• REQUIREMENT
Wherever "Title" appears in a line of the records below, count that line, and report only the number.

• RECORDS
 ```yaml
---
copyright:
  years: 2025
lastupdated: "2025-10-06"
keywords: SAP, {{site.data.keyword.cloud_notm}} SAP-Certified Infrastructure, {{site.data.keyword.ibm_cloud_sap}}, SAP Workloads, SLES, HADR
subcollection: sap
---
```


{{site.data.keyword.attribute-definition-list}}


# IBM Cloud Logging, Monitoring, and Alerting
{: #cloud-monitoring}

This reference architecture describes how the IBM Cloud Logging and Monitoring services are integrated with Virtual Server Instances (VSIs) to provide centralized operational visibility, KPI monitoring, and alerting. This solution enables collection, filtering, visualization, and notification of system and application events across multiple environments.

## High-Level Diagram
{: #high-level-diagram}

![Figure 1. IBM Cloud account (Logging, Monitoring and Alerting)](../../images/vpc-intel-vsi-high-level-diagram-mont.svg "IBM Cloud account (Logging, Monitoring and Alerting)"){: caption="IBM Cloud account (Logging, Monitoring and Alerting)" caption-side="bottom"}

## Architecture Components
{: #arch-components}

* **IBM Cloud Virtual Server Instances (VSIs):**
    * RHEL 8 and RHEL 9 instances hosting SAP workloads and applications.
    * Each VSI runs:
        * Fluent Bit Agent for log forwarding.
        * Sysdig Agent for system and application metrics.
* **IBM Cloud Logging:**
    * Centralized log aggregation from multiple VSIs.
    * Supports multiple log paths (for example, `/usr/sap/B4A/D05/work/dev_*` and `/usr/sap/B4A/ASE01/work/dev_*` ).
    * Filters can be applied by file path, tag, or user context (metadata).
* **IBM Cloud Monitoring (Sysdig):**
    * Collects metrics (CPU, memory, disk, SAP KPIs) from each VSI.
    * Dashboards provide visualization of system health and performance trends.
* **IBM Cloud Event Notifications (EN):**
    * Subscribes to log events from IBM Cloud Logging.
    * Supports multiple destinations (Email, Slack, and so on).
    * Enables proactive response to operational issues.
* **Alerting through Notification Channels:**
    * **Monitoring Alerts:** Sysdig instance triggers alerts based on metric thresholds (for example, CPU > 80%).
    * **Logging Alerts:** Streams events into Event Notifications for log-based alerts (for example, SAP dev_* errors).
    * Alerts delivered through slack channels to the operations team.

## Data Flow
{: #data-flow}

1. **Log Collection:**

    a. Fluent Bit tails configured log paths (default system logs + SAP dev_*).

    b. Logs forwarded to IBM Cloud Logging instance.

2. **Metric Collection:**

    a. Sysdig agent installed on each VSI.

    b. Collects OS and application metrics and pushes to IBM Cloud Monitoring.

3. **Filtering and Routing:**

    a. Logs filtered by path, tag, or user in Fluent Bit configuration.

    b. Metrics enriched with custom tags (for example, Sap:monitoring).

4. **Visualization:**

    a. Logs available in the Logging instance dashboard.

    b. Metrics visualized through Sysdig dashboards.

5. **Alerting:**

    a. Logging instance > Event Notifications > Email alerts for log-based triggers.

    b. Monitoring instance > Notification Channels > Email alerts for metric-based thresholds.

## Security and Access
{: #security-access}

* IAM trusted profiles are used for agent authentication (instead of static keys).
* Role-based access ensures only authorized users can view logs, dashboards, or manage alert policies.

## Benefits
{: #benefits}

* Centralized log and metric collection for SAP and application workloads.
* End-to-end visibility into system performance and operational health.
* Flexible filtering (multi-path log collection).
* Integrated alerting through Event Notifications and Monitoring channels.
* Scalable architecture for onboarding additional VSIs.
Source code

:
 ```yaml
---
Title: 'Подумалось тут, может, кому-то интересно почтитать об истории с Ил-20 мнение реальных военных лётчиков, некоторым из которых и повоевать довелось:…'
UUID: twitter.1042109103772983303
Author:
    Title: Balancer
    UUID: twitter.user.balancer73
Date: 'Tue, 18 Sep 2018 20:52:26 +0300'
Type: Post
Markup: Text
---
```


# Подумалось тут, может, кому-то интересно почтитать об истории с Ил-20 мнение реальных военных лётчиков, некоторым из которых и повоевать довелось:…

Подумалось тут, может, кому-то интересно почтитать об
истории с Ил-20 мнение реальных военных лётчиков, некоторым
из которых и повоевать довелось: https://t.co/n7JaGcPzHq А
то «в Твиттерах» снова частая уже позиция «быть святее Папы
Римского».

• SOLUTION FOR THIS PROBLEM
2